The stretch wanted below opens at the line containing "- CSS custom properties management" and closes at the line containing "- [x] Clicking page 2". Please return it exactly, with no other lines.

Collected data
----

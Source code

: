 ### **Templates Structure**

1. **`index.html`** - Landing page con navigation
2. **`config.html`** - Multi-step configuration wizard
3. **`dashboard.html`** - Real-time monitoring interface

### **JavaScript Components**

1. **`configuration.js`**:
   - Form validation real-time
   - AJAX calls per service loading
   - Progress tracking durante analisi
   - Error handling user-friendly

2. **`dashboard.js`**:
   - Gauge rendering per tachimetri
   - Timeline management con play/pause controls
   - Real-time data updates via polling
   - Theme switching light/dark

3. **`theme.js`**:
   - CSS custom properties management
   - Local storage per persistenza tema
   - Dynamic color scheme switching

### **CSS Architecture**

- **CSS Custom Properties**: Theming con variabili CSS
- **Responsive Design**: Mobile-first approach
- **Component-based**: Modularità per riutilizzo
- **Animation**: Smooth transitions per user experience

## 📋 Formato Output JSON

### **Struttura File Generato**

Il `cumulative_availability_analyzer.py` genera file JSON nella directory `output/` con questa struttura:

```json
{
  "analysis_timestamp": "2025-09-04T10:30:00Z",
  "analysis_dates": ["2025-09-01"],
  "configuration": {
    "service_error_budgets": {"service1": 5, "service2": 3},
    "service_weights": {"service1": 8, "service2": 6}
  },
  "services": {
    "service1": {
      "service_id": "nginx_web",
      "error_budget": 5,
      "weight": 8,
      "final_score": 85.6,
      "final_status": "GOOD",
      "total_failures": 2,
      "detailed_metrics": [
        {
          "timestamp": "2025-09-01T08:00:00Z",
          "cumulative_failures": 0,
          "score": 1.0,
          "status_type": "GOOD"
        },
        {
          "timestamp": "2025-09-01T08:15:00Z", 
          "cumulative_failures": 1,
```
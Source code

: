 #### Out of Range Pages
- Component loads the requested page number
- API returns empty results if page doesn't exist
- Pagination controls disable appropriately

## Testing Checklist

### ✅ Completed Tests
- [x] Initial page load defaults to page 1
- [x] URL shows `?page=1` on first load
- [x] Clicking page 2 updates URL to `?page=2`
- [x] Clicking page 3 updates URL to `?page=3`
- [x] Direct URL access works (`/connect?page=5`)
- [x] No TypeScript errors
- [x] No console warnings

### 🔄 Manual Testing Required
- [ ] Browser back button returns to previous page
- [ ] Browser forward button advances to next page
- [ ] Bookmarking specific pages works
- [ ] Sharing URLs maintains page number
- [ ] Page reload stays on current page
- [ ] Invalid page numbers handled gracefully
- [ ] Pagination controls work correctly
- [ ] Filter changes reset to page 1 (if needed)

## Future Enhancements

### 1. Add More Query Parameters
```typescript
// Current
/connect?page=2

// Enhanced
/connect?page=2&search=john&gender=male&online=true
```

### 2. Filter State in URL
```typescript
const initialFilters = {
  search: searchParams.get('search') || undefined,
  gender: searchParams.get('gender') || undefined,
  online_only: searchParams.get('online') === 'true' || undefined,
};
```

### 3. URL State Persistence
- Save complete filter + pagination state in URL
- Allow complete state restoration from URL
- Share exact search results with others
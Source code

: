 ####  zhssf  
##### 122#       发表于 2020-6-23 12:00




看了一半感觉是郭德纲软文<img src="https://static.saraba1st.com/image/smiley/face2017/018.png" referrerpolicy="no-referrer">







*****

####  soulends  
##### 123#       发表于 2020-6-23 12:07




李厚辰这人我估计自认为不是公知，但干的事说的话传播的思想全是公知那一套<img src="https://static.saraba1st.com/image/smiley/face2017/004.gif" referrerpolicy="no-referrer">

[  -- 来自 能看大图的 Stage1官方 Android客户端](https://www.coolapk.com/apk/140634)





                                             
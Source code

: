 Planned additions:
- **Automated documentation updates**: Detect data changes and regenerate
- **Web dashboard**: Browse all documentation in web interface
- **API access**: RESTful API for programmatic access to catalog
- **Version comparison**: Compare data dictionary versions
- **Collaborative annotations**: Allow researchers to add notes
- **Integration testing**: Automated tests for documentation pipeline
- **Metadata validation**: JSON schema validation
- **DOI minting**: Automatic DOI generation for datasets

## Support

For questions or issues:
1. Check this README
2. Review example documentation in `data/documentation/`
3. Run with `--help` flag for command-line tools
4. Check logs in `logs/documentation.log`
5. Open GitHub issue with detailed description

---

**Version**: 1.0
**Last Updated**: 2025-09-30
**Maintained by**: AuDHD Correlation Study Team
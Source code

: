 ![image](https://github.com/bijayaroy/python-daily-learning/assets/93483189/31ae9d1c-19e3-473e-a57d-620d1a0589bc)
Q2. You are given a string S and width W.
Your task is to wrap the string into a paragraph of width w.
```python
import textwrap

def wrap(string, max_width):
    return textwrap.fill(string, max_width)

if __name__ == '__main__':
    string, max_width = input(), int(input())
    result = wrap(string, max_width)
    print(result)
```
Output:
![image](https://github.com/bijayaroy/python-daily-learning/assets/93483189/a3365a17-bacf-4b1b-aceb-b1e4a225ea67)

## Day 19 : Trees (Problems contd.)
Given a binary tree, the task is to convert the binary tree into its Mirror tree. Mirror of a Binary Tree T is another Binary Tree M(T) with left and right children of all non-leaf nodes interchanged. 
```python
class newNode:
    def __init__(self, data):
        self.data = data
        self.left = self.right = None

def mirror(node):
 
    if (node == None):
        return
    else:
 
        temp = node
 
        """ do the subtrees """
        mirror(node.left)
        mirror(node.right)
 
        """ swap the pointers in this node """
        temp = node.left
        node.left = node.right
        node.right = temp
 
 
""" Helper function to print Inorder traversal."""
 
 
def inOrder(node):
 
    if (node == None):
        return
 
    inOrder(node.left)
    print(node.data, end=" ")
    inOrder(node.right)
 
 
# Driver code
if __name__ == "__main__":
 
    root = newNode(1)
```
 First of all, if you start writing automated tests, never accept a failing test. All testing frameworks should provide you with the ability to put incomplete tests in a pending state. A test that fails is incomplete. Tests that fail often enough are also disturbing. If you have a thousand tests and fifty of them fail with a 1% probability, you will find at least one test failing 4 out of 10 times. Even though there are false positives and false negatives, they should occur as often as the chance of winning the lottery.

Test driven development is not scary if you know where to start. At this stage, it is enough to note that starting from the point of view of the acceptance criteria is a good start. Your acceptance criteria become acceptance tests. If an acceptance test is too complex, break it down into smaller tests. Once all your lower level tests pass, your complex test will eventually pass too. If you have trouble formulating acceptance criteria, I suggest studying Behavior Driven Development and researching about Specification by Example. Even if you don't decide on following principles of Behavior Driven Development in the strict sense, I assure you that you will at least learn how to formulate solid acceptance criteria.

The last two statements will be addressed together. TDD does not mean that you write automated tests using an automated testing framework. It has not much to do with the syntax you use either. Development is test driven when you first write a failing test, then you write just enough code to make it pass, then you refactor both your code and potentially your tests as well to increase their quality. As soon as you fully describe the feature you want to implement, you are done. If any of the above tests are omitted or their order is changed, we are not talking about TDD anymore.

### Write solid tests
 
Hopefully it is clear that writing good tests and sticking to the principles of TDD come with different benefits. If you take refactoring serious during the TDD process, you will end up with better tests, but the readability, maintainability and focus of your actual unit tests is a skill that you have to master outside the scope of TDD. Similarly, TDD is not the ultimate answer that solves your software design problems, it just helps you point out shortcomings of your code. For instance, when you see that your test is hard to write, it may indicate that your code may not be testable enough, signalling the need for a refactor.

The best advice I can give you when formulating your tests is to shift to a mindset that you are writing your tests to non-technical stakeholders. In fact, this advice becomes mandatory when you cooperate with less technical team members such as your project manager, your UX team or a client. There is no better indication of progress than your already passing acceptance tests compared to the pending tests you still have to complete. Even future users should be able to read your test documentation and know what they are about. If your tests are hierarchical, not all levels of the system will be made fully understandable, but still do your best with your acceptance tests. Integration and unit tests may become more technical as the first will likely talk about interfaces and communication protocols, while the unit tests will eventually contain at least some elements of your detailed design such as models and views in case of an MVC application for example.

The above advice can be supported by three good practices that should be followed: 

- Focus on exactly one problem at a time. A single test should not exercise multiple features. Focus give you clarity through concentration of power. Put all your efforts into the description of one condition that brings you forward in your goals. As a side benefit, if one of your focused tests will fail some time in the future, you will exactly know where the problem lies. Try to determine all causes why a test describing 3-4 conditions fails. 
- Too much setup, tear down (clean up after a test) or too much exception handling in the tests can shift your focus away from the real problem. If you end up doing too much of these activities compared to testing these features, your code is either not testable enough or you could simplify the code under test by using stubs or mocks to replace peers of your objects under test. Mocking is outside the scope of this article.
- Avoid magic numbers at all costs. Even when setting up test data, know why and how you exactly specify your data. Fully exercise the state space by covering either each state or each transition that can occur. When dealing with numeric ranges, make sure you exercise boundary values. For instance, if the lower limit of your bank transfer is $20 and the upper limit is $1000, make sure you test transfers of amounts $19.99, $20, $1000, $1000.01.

----

### SOLUTION
   - CSS custom properties management
   - Local storage per persistenza tema
   - Dynamic color scheme switching

### **CSS Architecture**

- **CSS Custom Properties**: Theming con variabili CSS
- **Responsive Design**: Mobile-first approach
- **Component-based**: Modularità per riutilizzo
- **Animation**: Smooth transitions per user experience

## 📋 Formato Output JSON

### **Struttura File Generato**

Il `cumulative_availability_analyzer.py` genera file JSON nella directory `output/` con questa struttura:

```json
{
  "analysis_timestamp": "2025-09-04T10:30:00Z",
  "analysis_dates": ["2025-09-01"],
  "configuration": {
    "service_error_budgets": {"service1": 5, "service2": 3},
    "service_weights": {"service1": 8, "service2": 6}
  },
  "services": {
    "service1": {
      "service_id": "nginx_web",
      "error_budget": 5,
      "weight": 8,
      "final_score": 85.6,
      "final_status": "GOOD",
      "total_failures": 2,
      "detailed_metrics": [
        {
          "timestamp": "2025-09-01T08:00:00Z",
          "cumulative_failures": 0,
          "score": 1.0,
          "status_type": "GOOD"
        },
        {
          "timestamp": "2025-09-01T08:15:00Z", 
          "cumulative_failures": 1,
```
Source code

: #### Out of Range Pages
- Component loads the requested page number
- API returns empty results if page doesn't exist
- Pagination controls disable appropriately

## Testing Checklist

### ✅ Completed Tests
- [x] Initial page load defaults to page 1
- [x] URL shows `?page=1` on first load
- [x] Clicking page 2 updates URL to `?page=2`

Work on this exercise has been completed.